→ Exercise aim:
What you return should be only the lines in the entries below between the one holding "Then web app speaks the hindi text." and the one holding "cancelled a bug report. |", ends included, with every picture left out.
══ The data ══
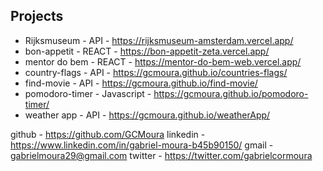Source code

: ## Projects

* Rijksmuseum - API - https://rijksmuseum-amsterdam.vercel.app/
* bon-appetit - REACT - https://bon-appetit-zeta.vercel.app/
* mentor do bem - REACT - https://mentor-do-bem-web.vercel.app/
* country-flags - API - https://gcmoura.github.io/countries-flags/
* find-movie - API - https://gcmoura.github.io/find-movie/
* pomodoro-timer - Javascript - https://gcmoura.github.io/pomodoro-timer/
* weather app - API - https://gcmoura.github.io/weatherApp/
 
github - https://github.com/GCMoura
linkedin - https://www.linkedin.com/in/gabriel-moura-b45b90150/
gmail - gabrielmoura29@gmail.com
twitter - https://twitter.com/gabrielcormoura
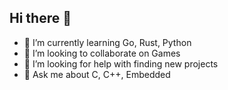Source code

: ## Hi there 👋
- 🌱 I’m currently learning Go, Rust, Python
- 👯 I’m looking to collaborate on Games
- 🤔 I’m looking for help with finding new projects
- 💬 Ask me about C, C++, Embedded

<!--
**artiq12/artiq12** is a ✨ _special_ ✨ repository because its `README.md` (this file) appears on your GitHub profile.

Here are some ideas to get you started:

- 🔭 I’m currently working on ...
- 🌱 I’m currently learning ...
- 👯 I’m looking to collaborate on ...
- 🤔 I’m looking for help with ...
- 💬 Ask me about ...
- 📫 How to reach me: ...
- 😄 Pronouns: ...
- ⚡ Fun fact: ...
-->
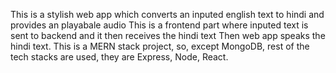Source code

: This is a stylish web app which converts an inputed english text to hindi and provides an playabale audio
This is a frontend part where inputed text is sent to backend and it then receives the hindi text
Then web app speaks the hindi text.
This is a MERN stack project, so, except MongoDB, rest of the tech stacks are used, they are Express, Node, React.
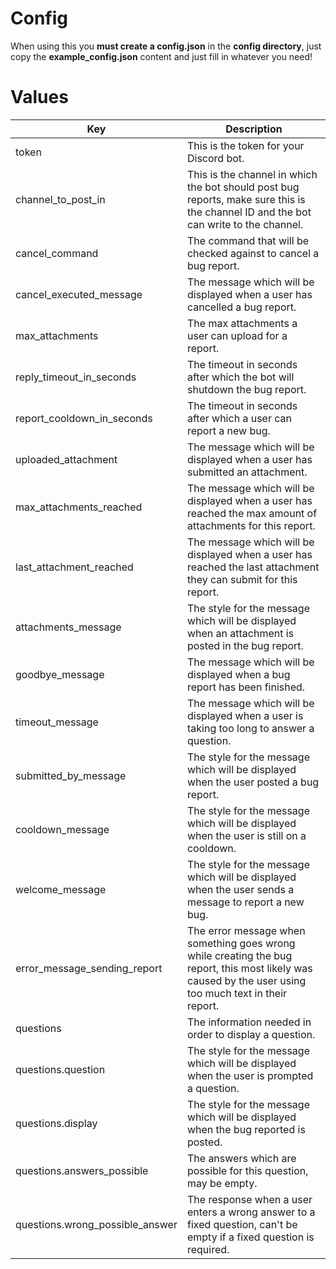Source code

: # Config
When using this you **must create a config.json** in the **config directory**, just copy the **example_config.json** content and just fill in whatever you need!

# Values
| Key | Description |
| --- | --- |
| token | This is the token for your Discord bot. |
| channel_to_post_in | This is the channel in which the bot should post bug reports, make sure this is the channel ID and the bot can write to the channel. | 
| cancel_command | The command that will be checked against to cancel a bug report. |
| cancel_executed_message | The message which will be displayed when a user has cancelled a bug report. |
| max_attachments | The max attachments a user can upload for a report. |
| reply_timeout_in_seconds | The timeout in seconds after which the bot will shutdown the bug report. |
| report_cooldown_in_seconds | The timeout in seconds after which a user can report a new bug. |
| uploaded_attachment | The message which will be displayed when a user has submitted an attachment. |
| max_attachments_reached | The message which will be displayed when a user has reached the max amount of attachments for this report. |
| last_attachment_reached | The message which will be displayed when a user has reached the last attachment they can submit for this report. |
| attachments_message | The style for the message which will be displayed when an attachment is posted in the bug report. |
| goodbye_message | The message which will be displayed when a bug report has been finished. |
| timeout_message | The message which will be displayed when a user is taking too long to answer a question. |
| submitted_by_message | The style for the message which will be displayed when the user posted a bug report. |
| cooldown_message | The style for the message which will be displayed when the user is still on a cooldown. |
| welcome_message | The style for the message which will be displayed when the user sends a message to report a new bug. |
| error_message_sending_report | The error message when something goes wrong while creating the bug report, this most likely was caused by the user using too much text in their report. |
| questions | The information needed in order to display a question. |
| questions.question | The style for the message which will be displayed when the user is prompted a question. |
| questions.display | The style for the message which will be displayed when the bug reported is posted. |
| questions.answers_possible | The answers which are possible for this question, may be empty. |
| questions.wrong_possible_answer | The response when a user enters a wrong answer to a fixed question, can't be empty if a fixed question is required. |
═══
→ Completed task:
Then web app speaks the hindi text.
This is a MERN stack project, so, except MongoDB, rest of the tech stacks are used, they are Express, Node, React.
Source code

: # Config
When using this you **must create a config.json** in the **config directory**, just copy the **example_config.json** content and just fill in whatever you need!

# Values
| Key | Description |
| --- | --- |
| token | This is the token for your Discord bot. |
| channel_to_post_in | This is the channel in which the bot should post bug reports, make sure this is the channel ID and the bot can write to the channel. | 
| cancel_command | The command that will be checked against to cancel a bug report. |
| cancel_executed_message | The message which will be displayed when a user has cancelled a bug report. |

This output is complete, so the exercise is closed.